Liquid electrolyte containing a flammable organic solvent is used for a presently commercialized lithium ion battery, so that a device for restraining temperature rise during a short circuit and a device for preventing the short circuit are necessary therefor. In contrast, a lithium solid state battery all-solidified by replacing the liquid electrolyte with a solid electrolyte layer intends the simplification of the safety device and is excellent in production cost and productivity for the reason that the flammable organic solvent is not used in the battery.
Various methods are known as a method for forming a solid electrolyte layer. In Patent Literature 1, a method for producing a sulfide-based solid state battery, in which sulfide-based solid electrolyte slurry containing a sulfide-based solid electrolyte, a binder and a fatty acid ester is prepared and coated on one electrode to form an electrolyte layer and laminate the other electrode on the electrolyte layer, is disclosed.

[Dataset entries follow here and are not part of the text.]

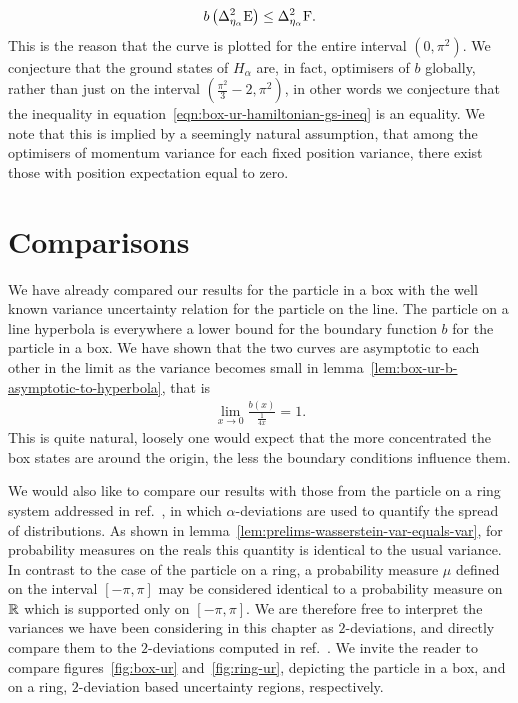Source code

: \begin{align}\label{eqn:box-ur-hamiltonian-gs-ineq}
  b\left(\var[\eta_\alpha]{\ope}\right) \leq \var[\eta_\alpha]{\opf}.
\end{align}
This is the reason that the curve is plotted for the entire interval $(0, \pi^2)$. We conjecture that the ground states of $H_\alpha$ are, in fact, optimisers of $b$ globally, rather than just on the interval $\left(\frac{\pi^2}{3} -2, \pi^2\right)$, in other words we conjecture that the inequality in equation~\ref{eqn:box-ur-hamiltonian-gs-ineq} is an equality. We note that this is implied by a seemingly natural assumption, that among the optimisers of momentum variance for each fixed position variance, there exist those with position expectation equal to zero.

\section{Comparisons}\label{sec:box-ur-comparisons}

We have already compared our results for the particle in a box with the well known variance uncertainty relation for the particle on the line. The particle on a line hyperbola is everywhere a lower bound for the boundary function $b$ for the particle in a box. We have shown that the two curves are asymptotic to each other in the limit as the variance becomes small in lemma~\ref{lem:box-ur-b-asymptotic-to-hyperbola}, that is
\begin{align}
  \lim_{x\to 0} \frac{b(x)}{\frac{1}{4x}} = 1.
\end{align}
This is quite natural, loosely one would expect that the more concentrated the box states are around the origin, the less the boundary conditions influence them. 

We would also like to compare our results with those from the particle on a ring system addressed in ref.~\cite{sharp-ur-num-angle}, in which $\alpha$-deviations are used to quantify the spread of distributions. As shown in lemma~\ref{lem:prelims-wasserstein-var-equals-var}, for probability measures on the reals this quantity is identical to the usual variance. In contrast to the case of the particle on a ring, a probability measure $\mu$ defined on the interval $[-\pi,\pi]$ may be considered identical to a probability measure on $\mathbb{R}$ which is supported only on $[-\pi,\pi]$. 
We are therefore free to interpret the variances we have been considering in this chapter as $2$-deviations, and directly compare them to the $2$-deviations computed in ref.~\cite{sharp-ur-num-angle}. We invite the reader to compare figures~\ref{fig:box-ur} and~\ref{fig:ring-ur}, depicting the particle in a box, and on a ring, $2$-deviation based uncertainty regions, respectively.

Also, in Patent Literature 2, a blast method and an aerosol deposition method are exemplified as a method for forming an electrolyte with a membrane thickness of 500 μm or less, composed substantially of only a lithium ion conductive solid substance.
Also, in Patent Literature 3, a blast method, an aerosol deposition method, a cold spray method, a sputtering method, a vapor growth method and a thermal spraying method are exemplified as a method for forming a solid electrolyte layer. Also, in Patent Literature 4, a method for producing a nonaqueous electrolyte battery, in which a cathode body having an amorphous cathode side solid electrolyte layer on a cathode active material and an anode body having an amorphous anode side solid electrolyte layer on an anode active material layer are prepared and heat-treated while superposing the cathode side solid electrolyte layer and the anode side solid electrolyte layer so as to contact with each other, and bonded by crystallizing the cathode side solid electrolyte layer and the anode side solid electrolyte layer, is disclosed. Incidentally, in Patent Literature 4, a vacuum deposition method, a sputtering method, an ion plating method and a laser ablation method are disclosed as a method for forming the cathode side solid electrolyte layer (PSE layer).